#### [Description of the task]
Go line by line through the listing below and copy those that hold "Differentialgleichung".

#### [Data for review]

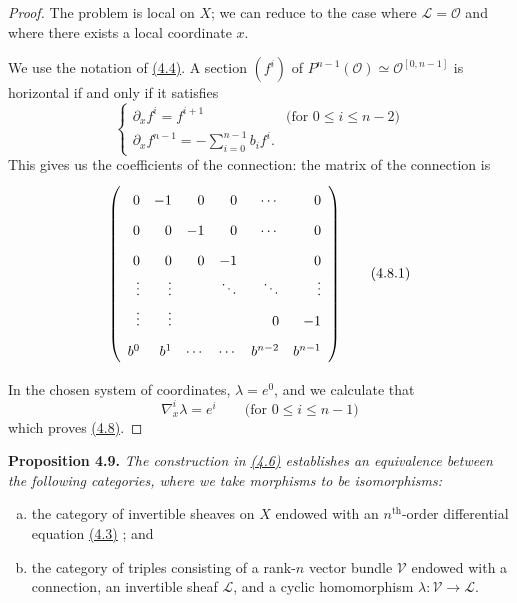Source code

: \documentclass{report}
\newenvironment{itenv}[1]
  {\phantomsection\par\medskip\noindent\textbf{#1.}\itshape}
  {\par\medskip}
\newcommand{\scr}[1]{{\mathscr{#1}}}
\renewcommand{\cal}[1]{{\mathcal{#1}}}
\renewcommand{\leq}{\leqslant}
\newcommand{\oldpage}[1]{\marginpar{\footnotesize$\Big\vert$ \textit{p.~#1}}}
\begin{document}
\begin{proof}
  The problem is local on $X$;
  we can reduce to the case where $\scr{L}=\cal{O}$ and where there exists a local coordinate $x$.

  We use the notation of \hyperref[I.4.4]{(4.4)}.
  A section $(f^i)$ of $P^{n-1}(\cal{O})\simeq\cal{O}^{[0,n-1]}$ is horizontal if and only if it satisfies
  \[
    \begin{cases}
      \partial_x f^i = f^{i+1}
      & \mbox{(for $0\leq i\leq n-2$)}
    \\\partial_x f^{n-1} = -\sum_{i=0}^{n-1} b_i f^i.
    \end{cases}
  \]
  This gives us the coefficients of the connection: the matrix of the connection is
  \[
  \label{I.4.8.1}
    \left(
      \def\arraystretch{1.8}
      \begin{array}{rrrrrr}
        0 & -1 & 0 & 0 & \cdots & 0
      \\0 & 0 & -1 & 0 & \cdots & 0
      \\0 & 0 & 0 & -1 & & 0
      \\\vdots & \vdots & & \ddots & \ddots & \vdots
      \\\vdots & \vdots & & & 0 & -1
      \\b^0 & b^1 & \cdots & \cdots & b^{n-2} & b^{n-1}
      \end{array}
    \right)
  \tag{4.8.1}
  \]

\oldpage{27}
  In the chosen system of coordinates, $\lambda=e^0$, and we calculate that
  \[
    \nabla_x^i\lambda = e^i
    \qquad\mbox{(for $0\leq i\leq n-1$)}
  \]
  which proves \hyperref[I.4.8]{(4.8)}.
\end{proof}

\begin{itenv}{Proposition 4.9}
\label{I.4.9}
  The construction in \hyperref[I.4.6]{(4.6)} establishes an equivalence between the following categories, where we take morphisms to be isomorphisms:
  \begin{enumerate}[a)]
    \item the category of invertible sheaves on $X$ endowed with an $n^\mathrm{th}$-order differential equation \hyperref[I.4.3]{(4.3)} ; and
    \item the category of triples consisting of a rank-$n$ vector bundle $\cal{V}$ endowed with a connection, an invertible sheaf $\scr{L}$, and a cyclic homomorphism $\lambda\colon\cal{V}\to\scr{L}$.
  \end{enumerate}
\end{itenv}
\end{document}
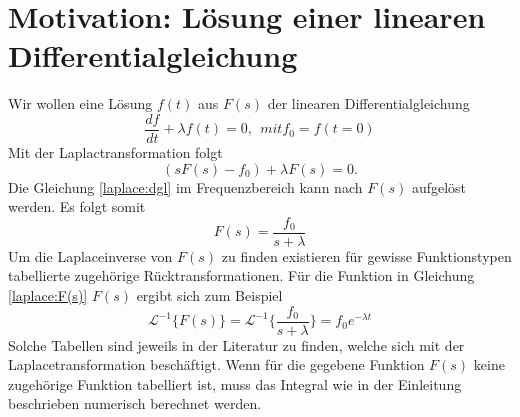 %
%
%



\section{Motivation: Lösung einer linearen Differentialgleichung
\label{laplace:section:problemstellung}}
Wir wollen eine Lösung $f(t)$ aus $F(s)$ der linearen Differentialgleichung 
\[
\frac{df}{dt} + \lambda f(t) = 0, ~~mit f_{0} = f(t=0)
\]
Mit der Laplactransformation folgt
\begin{equation}
(sF(s) - f_{0}) + \lambda F(s) = 0.
\label{laplace:dgl}
\end{equation}
Die Gleichung \eqref{laplace:dgl} im Frequenzbereich kann nach $F(s)$ aufgelöst werden.
Es folgt somit
\begin{equation}
F(s) = \frac{f_{0}}{s + \lambda}
\label{laplace:F(s)}
\end{equation}
Um die Laplaceinverse von $F(s)$ zu finden existieren für gewisse Funktionstypen tabellierte zugehörige Rücktransformationen.
Für die Funktion in Gleichung \eqref{laplace:F(s)} $F(s)$ ergibt sich zum Beispiel
\[
\mathcal{L}^{-1}\{F(s)\}=\mathcal{L}^{-1}\{\frac{f_{0}}{s+\lambda}\} = f_{0}e^{-\lambda t}
\]
Solche Tabellen sind jeweils in der Literatur zu finden, welche sich mit der Laplacetransformation beschäftigt.
Wenn für die gegebene Funktion $F(s)$ keine zugehörige Funktion tabelliert ist, muss das Integral wie in der Einleitung beschrieben numerisch berechnet werden.

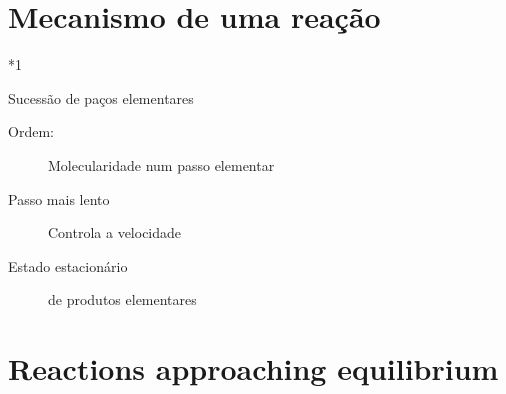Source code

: \documentclass[\mainfilename]{subfiles}
\begin{document}
\part*{Mecanismo de uma reação}
\begin{sectionBox}*1{} %
    
    Sucessão de paços elementares

    \begin{description}
       \item[Ordem:] Molecularidade num passo elementar
       \item[Passo mais lento] Controla a velocidade
       \item[Estado estacionário] de produtos elementares 
    \end{description}
    
\end{sectionBox}

\part*{Reactions approaching equilibrium}
\end{document}
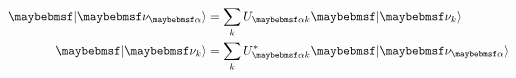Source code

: \begin{align} %
    \ket{\nu_{\alpha}} & = \sum_{k}U_{\alpha k} \ket{\nu_{k}}          \\
    \ket{\nu_{k}}      & = \sum_{k}U_{\alpha k}^{*} \ket{\nu_{\alpha}}
\end{align} %


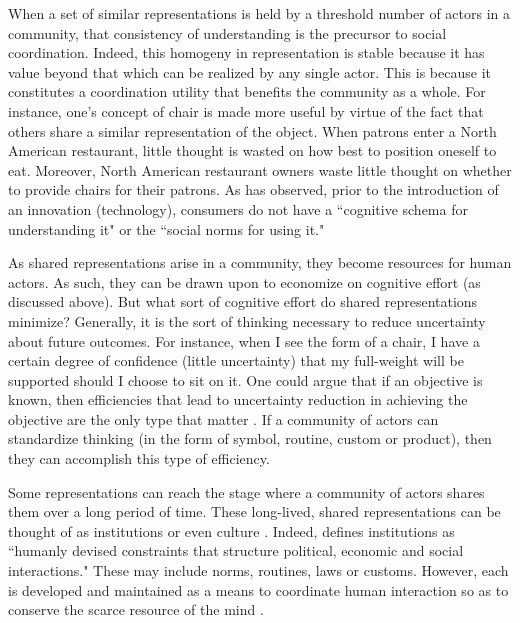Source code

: When a set of similar representations is held by a threshold number of actors in a community, that consistency of understanding is the precursor to social coordination. Indeed, this homogeny in representation is stable because it has value beyond that which can be realized by any single actor. This is because it constitutes a coordination utility that benefits the community as a whole. For instance, one's concept of chair is made more useful by virtue of the fact that others share a similar representation of the object. When patrons enter a North American restaurant, little thought is wasted on how best to position oneself to eat. Moreover, North American restaurant owners waste little thought on whether to provide chairs for their patrons. As \citet{humphreys2010} has observed, prior to the introduction of an innovation (technology), consumers do not have a ``cognitive schema for understanding it" or the ``social norms for using it." 

As shared representations arise in a community, they become resources for human actors. As such, they can be drawn upon to economize on cognitive effort (as discussed above). But what sort of cognitive effort do shared representations minimize? Generally, it is the sort of thinking necessary to reduce uncertainty about future outcomes. For instance, when I see the form of a chair, I have a certain degree of confidence (little uncertainty) that my full-weight will be supported should I choose to sit on it. One could argue that if an objective is known, then efficiencies that lead to uncertainty reduction in achieving the objective are the only type that matter \citep{loasby1999}. If a community of actors can standardize thinking (in the form of symbol, routine, custom or product), then they can accomplish this type of efficiency. 

Some representations can reach the stage where a community of actors shares them over a long period of time. These long-lived, shared representations can be thought of as institutions or even culture \citep{sperber1985}. Indeed, \citet{north1990} defines institutions as ``humanly devised constraints that structure political, economic and social interactions."  These may include norms, routines, laws or customs. However, each is developed and maintained as a means to coordinate human interaction so as to conserve the scarce resource of the mind \citep{loasby1999}.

#### [Response for this exercise]
\section{Motivation: Lösung einer linearen Differentialgleichung
Wir wollen eine Lösung $f(t)$ aus $F(s)$ der linearen Differentialgleichung 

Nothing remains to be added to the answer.